Saved entries:
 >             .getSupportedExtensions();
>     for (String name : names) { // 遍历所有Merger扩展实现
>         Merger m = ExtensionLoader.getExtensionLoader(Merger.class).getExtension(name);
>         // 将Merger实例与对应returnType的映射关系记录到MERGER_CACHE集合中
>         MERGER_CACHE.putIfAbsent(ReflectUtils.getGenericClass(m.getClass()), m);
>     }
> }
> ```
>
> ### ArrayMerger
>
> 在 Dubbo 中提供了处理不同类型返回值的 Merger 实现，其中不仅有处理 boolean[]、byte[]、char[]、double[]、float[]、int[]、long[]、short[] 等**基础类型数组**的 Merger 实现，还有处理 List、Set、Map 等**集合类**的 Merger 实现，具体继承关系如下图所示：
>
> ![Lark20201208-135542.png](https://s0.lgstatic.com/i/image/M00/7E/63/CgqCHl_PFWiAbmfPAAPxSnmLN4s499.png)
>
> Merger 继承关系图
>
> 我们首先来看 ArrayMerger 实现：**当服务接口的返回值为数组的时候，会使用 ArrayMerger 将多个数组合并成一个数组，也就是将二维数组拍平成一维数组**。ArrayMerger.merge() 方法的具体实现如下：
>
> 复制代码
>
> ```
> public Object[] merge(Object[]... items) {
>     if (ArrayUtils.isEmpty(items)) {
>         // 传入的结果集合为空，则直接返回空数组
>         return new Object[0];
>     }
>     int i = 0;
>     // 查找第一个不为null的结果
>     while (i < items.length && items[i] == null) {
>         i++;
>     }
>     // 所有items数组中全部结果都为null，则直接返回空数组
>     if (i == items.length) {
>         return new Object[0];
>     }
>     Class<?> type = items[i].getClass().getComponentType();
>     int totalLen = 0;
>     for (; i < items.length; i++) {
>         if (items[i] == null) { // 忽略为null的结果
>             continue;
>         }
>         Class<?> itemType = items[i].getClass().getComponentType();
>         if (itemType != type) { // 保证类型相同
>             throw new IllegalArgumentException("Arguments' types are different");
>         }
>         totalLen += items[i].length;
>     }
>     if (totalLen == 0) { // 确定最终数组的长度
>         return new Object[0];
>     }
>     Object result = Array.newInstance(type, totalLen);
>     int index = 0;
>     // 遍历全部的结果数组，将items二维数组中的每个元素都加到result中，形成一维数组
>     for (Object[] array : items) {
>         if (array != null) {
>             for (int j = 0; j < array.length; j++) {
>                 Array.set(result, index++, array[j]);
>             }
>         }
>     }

==

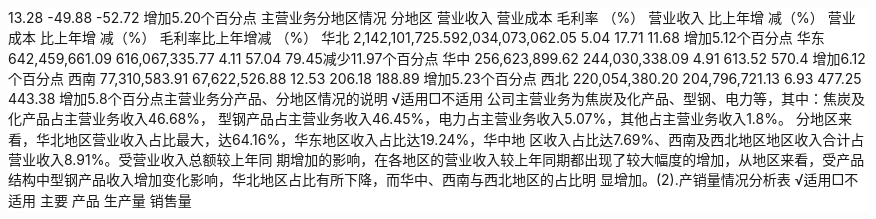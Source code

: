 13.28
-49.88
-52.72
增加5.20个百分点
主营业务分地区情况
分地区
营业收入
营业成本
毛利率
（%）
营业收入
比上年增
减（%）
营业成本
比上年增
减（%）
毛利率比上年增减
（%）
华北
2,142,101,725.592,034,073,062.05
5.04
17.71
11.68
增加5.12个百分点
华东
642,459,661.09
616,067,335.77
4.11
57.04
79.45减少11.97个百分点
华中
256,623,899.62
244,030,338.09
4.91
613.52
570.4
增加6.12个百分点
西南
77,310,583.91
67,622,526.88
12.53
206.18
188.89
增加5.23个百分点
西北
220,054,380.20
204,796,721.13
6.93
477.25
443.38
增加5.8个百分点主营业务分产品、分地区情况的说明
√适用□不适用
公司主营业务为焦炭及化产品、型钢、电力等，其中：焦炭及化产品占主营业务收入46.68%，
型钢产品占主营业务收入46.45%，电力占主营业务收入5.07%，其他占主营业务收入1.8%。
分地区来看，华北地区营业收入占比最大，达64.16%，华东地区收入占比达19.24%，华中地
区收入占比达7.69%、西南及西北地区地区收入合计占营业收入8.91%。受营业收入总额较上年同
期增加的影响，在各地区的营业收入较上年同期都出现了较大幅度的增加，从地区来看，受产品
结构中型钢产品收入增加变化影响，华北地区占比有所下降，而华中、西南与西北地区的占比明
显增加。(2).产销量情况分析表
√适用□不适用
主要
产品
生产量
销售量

---

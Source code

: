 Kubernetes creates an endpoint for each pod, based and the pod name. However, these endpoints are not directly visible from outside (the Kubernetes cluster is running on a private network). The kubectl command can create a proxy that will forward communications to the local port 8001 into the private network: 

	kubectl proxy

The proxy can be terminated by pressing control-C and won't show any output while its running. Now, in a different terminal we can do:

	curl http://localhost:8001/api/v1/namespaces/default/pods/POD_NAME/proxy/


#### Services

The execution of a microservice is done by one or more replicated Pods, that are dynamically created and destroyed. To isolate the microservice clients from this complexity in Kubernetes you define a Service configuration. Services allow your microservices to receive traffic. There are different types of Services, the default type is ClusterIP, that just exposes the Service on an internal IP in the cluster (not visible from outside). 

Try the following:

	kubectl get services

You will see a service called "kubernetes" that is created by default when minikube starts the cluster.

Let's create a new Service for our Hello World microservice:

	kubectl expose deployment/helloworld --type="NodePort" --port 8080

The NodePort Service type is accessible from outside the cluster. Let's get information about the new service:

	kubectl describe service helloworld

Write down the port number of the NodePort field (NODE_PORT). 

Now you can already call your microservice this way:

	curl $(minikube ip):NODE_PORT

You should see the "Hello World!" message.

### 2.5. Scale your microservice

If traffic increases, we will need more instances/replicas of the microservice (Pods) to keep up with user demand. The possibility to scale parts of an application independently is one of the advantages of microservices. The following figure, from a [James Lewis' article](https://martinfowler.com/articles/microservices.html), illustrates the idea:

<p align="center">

What the task asks - For the word "则直接返回空数组", find all matching lines in the entries above and copy them out.

Response to this task -
>         // 传入的结果集合为空，则直接返回空数组
>     // 所有items数组中全部结果都为null，则直接返回空数组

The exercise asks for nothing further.